With a federal election expected as early as the spring, Chu, who had announced his retirement just a few hours earlier, was repeatedly asked if he was considering running for public office.
“I’ve had many political approaches over the years, and my standard answer has been, ‘My job is serving as Vancouver police chief, and so I decline the opportunity,’” he said. “I think I will be saying the same thing until I’m not the Vancouver police chief anymore.”
Asked point blank, "So you're not saying no?", Chu moved on to a reporter with a question on a different topic.
Chu also denied he has plans to continue his policing career in Toronto.
“I don’t have any interest in other positions right now,” he said. “Whatever happens in the future, I’m sure you’re all going to find out.”
Speaking earlier in the morning, Vancouver Mayor Gregor Robertson said Chu had given the police board some time to find a new chief.
“We’re hoping to have that work done by the spring time,” he said. “We have some grace period here with the chief, who will be here in the meantime….No deadline, but we’re shooting for the spring time.”
Asked why he was retiring now, Chu noted he is the last of his academy class still serving with a police force. He also revealed there are some “timing issues” related to talent within his department.
“I’ve always told the people I was going to stay between five and 10 years,” he said. “I also have a concern that some senior executives in this organization may leave for other jobs. And I want them to have an opportunity to lead this organization.”
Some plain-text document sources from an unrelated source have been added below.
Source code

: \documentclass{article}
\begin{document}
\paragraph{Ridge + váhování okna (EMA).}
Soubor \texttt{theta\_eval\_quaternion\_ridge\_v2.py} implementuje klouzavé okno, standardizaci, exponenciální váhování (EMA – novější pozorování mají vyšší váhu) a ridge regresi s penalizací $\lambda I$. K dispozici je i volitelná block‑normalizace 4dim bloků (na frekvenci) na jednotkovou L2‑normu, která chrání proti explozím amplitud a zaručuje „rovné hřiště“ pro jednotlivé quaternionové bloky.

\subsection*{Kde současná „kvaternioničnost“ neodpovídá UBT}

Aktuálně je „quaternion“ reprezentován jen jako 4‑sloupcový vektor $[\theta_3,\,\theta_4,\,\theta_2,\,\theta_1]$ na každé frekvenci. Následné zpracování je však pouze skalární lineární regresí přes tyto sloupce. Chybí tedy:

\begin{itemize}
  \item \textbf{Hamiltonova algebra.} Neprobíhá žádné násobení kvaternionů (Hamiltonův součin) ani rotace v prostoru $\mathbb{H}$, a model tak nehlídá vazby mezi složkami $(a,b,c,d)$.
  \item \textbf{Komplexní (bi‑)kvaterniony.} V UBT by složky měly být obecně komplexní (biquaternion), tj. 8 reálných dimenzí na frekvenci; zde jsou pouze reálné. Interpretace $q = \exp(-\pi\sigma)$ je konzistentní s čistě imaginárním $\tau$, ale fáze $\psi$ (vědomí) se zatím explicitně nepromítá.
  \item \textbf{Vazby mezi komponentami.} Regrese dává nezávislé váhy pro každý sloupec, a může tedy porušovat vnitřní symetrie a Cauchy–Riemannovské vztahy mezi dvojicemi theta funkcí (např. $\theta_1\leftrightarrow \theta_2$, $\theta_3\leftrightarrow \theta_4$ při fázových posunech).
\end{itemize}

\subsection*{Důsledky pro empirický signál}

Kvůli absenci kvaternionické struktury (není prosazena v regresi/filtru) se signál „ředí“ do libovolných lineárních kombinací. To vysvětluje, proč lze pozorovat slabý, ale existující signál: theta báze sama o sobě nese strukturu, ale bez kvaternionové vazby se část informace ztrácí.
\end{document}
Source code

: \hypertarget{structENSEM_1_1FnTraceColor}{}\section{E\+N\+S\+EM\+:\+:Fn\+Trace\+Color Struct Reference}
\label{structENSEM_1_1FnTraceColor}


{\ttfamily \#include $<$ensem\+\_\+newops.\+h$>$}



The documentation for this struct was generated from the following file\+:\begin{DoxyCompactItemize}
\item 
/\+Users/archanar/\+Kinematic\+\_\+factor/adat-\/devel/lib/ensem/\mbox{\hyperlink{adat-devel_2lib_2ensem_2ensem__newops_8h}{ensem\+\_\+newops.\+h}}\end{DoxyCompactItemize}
Chu declined to supply names for a potential successor. He noted that the police board would be looking nationally, but hinted he would like to see the hire come from within his department.
Robertson said Chu’s departure would leave big shoes to fill. He praised the VPD’s performance in recent years, noting there have been impressive reductions in homicides as well as less serious crimes.
The mayor also acknowledged challenges that Chu has faced, including the issue of missing and murdered aboriginal women, the city hosting the 2010 Winter Olympics, and policing protests in ways that ensure the respect of free speech. (Notably absent from Robertson’s list was a mention of the 2011 Stanley Cup riot.)
Describing some of his own accomplishments, Chu talked about how he brought diversity to the force and also increased female representation across the department.
“We’re sitting at about 23 percent female, which is, I think, the highest among major city police agencies in Canada,” he said. “In our leadership ranks, we’ve gone from two female inspectors in 2007 to seven right now.”
Asked what he felt he was leaving unfinished, Chu said there was still more progress to be made on mental health.
“There is definitely more to do in that area,” he emphasized. “That’s something the mayor and I will continue to work on for the next three or four months.”